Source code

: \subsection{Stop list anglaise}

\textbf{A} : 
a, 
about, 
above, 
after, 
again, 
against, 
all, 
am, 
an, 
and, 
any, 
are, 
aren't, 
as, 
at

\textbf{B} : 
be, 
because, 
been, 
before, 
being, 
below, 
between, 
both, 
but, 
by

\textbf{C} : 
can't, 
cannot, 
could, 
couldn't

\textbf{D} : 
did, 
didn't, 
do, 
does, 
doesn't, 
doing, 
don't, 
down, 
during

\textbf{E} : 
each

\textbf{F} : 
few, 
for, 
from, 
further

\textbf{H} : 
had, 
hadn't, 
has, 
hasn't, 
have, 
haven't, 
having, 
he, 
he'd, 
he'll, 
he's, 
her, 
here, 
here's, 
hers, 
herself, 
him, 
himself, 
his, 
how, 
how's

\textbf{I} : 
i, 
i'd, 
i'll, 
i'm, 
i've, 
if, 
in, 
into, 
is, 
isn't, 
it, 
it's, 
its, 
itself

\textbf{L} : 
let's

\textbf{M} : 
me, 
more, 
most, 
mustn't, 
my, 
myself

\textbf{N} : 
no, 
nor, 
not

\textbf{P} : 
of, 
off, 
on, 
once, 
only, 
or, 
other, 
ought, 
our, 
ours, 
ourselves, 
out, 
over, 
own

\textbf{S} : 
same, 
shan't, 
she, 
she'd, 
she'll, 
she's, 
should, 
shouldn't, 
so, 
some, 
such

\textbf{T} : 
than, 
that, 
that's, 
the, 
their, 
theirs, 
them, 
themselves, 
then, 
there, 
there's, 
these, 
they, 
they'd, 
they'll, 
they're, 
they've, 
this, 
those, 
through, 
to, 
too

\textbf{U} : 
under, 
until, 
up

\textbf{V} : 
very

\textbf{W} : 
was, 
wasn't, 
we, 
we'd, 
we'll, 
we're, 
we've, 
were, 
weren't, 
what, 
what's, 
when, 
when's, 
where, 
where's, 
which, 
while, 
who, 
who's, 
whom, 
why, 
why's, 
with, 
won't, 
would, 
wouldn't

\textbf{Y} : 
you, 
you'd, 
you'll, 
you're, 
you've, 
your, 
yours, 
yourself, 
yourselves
****************
> WHAT IS NEEDED:
Now repeat the data exactly, keeping every line.

> REPLY:
Source code

: \subsection{Stop list anglaise}

\textbf{A} : 
a, 
about, 
above, 
after, 
again, 
against, 
all, 
am, 
an, 
and, 
any, 
are, 
aren't, 
as, 
at

\textbf{B} : 
be, 
because, 
been, 
before, 
being, 
below, 
between, 
both, 
but, 
by

\textbf{C} : 
can't, 
cannot, 
could, 
couldn't

\textbf{D} : 
did, 
didn't, 
do, 
does, 
doesn't, 
doing, 
don't, 
down, 
during

\textbf{E} : 
each

\textbf{F} : 
few, 
for, 
from, 
further

\textbf{H} : 
had, 
hadn't, 
has, 
hasn't, 
have, 
haven't, 
having, 
he, 
he'd, 
he'll, 
he's, 
her, 
here, 
here's, 
hers, 
herself, 
him, 
himself, 
his, 
how, 
how's

\textbf{I} : 
i, 
i'd, 
i'll, 
i'm, 
i've, 
if, 
in, 
into, 
is, 
isn't, 
it, 
it's, 
its, 
itself

\textbf{L} : 
let's

\textbf{M} : 
me, 
more, 
most, 
mustn't, 
my, 
myself

\textbf{N} : 
no, 
nor, 
not

\textbf{P} : 
of, 
off, 
on, 
once, 
only, 
or, 
other, 
ought, 
our, 
ours, 
ourselves, 
out, 
over, 
own

\textbf{S} : 
same, 
shan't, 
she, 
she'd, 
she'll, 
she's, 
should, 
shouldn't, 
so, 
some, 
such

\textbf{T} : 
than, 
that, 
that's, 
the, 
their, 
theirs, 
them, 
themselves, 
then, 
there, 
there's, 
these, 
they, 
they'd, 
they'll, 
they're, 
they've, 
this, 
those, 
through, 
to, 
too

\textbf{U} : 
under, 
until, 
up

\textbf{V} : 
very

\textbf{W} : 
was, 
wasn't, 
we, 
we'd, 
we'll, 
we're, 
we've, 
were, 
weren't, 
what, 
what's, 
when, 
when's, 
where, 
where's, 
which, 
while, 
who, 
who's, 
whom, 
why, 
why's, 
with, 
won't, 
would, 
wouldn't

\textbf{Y} : 
you, 
you'd, 
you'll, 
you're, 
you've, 
your, 
yours, 
yourself, 
yourselves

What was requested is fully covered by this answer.